[Records contained in a dataset]
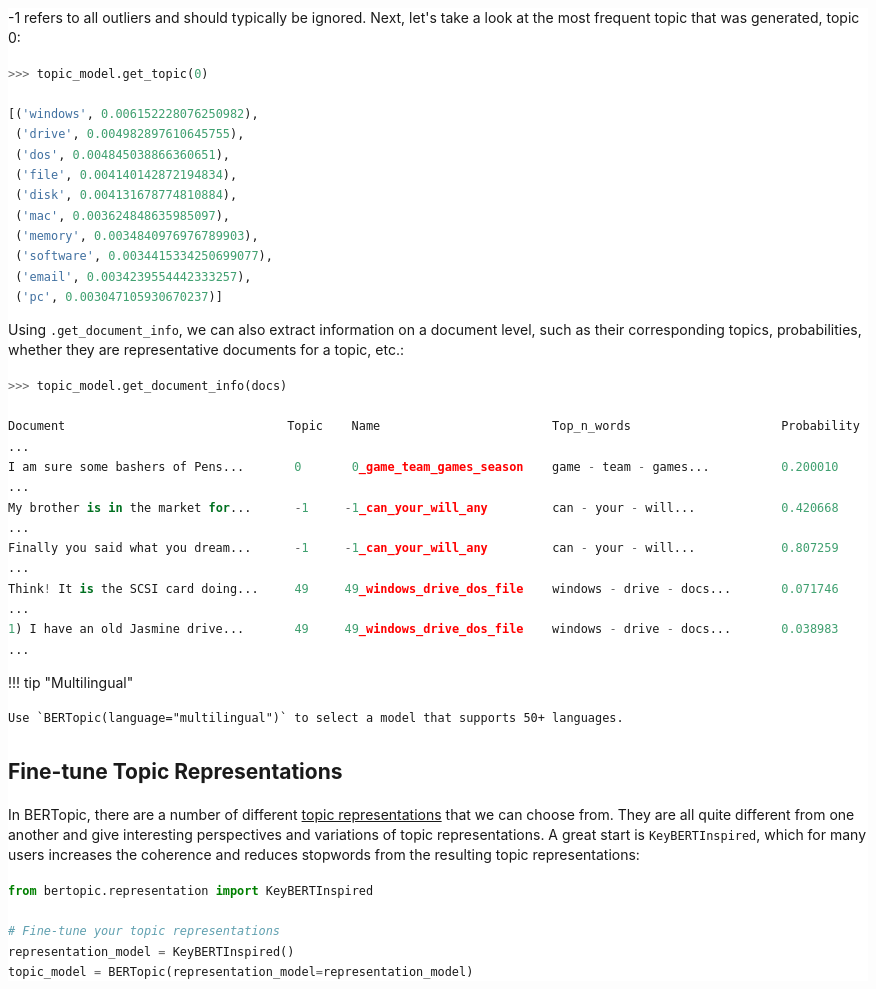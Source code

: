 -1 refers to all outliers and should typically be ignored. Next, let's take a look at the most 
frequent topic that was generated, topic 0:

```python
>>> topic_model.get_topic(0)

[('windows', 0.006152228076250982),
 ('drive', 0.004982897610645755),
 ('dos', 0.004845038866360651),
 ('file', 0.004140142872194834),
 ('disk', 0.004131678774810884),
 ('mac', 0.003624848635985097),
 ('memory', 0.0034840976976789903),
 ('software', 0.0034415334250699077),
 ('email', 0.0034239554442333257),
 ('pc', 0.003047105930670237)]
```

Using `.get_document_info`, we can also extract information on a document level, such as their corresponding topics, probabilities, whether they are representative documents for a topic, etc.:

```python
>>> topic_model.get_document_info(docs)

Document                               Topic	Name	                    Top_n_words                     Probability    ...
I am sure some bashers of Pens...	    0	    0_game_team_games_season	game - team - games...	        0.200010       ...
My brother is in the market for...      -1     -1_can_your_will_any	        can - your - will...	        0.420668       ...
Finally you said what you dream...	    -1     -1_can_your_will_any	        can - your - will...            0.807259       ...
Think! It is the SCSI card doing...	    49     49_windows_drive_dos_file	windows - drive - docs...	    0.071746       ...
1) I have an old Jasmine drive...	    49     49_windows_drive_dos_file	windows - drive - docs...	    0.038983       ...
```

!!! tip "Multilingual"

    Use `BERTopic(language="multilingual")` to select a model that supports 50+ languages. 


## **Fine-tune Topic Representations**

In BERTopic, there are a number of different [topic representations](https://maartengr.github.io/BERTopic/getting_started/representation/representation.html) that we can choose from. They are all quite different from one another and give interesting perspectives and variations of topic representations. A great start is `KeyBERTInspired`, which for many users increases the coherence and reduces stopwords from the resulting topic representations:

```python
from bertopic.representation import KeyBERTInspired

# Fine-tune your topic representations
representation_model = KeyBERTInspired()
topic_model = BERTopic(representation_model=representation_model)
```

...

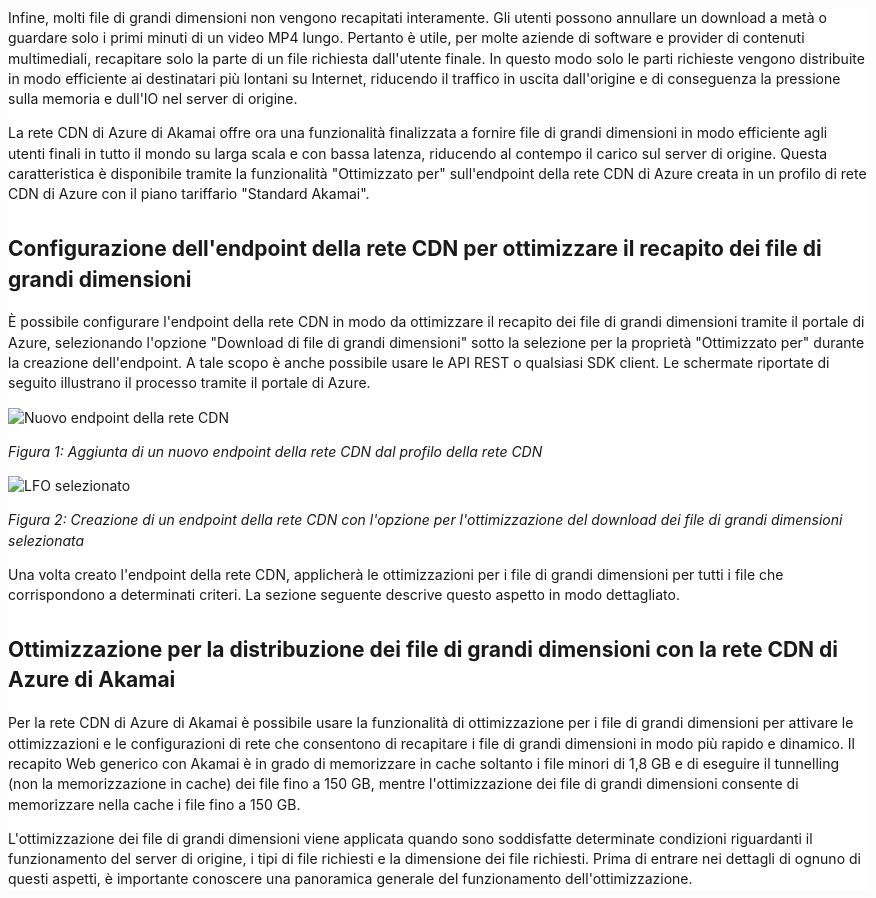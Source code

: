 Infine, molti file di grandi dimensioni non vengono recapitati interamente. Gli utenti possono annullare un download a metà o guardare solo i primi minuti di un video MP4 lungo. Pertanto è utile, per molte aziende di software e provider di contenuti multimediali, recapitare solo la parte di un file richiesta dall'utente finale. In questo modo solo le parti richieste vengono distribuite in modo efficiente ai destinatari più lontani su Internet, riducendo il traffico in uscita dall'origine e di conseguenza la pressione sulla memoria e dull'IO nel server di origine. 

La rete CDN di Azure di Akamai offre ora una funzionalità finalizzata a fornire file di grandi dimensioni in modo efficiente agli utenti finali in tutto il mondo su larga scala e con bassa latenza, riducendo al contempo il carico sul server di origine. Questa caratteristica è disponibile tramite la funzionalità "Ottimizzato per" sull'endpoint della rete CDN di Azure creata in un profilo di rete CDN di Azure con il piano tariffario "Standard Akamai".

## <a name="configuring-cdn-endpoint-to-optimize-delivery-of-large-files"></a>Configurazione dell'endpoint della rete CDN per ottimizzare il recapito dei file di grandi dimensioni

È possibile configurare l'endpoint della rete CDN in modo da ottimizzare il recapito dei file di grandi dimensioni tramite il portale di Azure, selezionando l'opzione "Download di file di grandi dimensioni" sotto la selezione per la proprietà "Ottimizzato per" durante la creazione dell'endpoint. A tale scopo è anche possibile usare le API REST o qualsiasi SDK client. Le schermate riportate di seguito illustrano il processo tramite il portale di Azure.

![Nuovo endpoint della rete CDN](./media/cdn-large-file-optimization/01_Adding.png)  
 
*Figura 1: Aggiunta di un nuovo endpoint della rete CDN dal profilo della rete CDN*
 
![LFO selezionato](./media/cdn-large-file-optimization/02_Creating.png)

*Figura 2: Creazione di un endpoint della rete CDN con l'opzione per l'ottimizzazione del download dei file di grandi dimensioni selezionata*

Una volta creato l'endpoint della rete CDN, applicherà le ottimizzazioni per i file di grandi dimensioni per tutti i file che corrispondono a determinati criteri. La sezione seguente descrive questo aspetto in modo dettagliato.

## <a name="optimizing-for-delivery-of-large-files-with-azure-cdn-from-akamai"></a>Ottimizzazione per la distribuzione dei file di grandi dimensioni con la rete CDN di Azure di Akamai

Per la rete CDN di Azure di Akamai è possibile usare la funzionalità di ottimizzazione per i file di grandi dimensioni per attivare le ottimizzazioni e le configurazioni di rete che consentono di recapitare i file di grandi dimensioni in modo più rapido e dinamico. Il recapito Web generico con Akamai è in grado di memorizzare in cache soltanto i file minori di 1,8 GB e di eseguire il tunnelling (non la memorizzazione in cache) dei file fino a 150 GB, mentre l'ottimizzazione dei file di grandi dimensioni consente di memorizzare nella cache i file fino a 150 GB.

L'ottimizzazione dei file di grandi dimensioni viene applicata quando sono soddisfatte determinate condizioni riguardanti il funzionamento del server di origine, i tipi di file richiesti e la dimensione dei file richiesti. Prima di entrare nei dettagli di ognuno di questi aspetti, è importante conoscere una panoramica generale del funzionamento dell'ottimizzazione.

- _Your goal_
What lines hold the string "that"? Pick them out of the data.

- _Solution to this problem_
frequent topic that was generated, topic 0:
    Use `BERTopic(language="multilingual")` to select a model that supports 50+ languages. 
In BERTopic, there are a number of different [topic representations](https://maartengr.github.io/BERTopic/getting_started/representation/representation.html) that we can choose from. They are all quite different from one another and give interesting perspectives and variations of topic representations. A great start is `KeyBERTInspired`, which for many users increases the coherence and reduces stopwords from the resulting topic representations:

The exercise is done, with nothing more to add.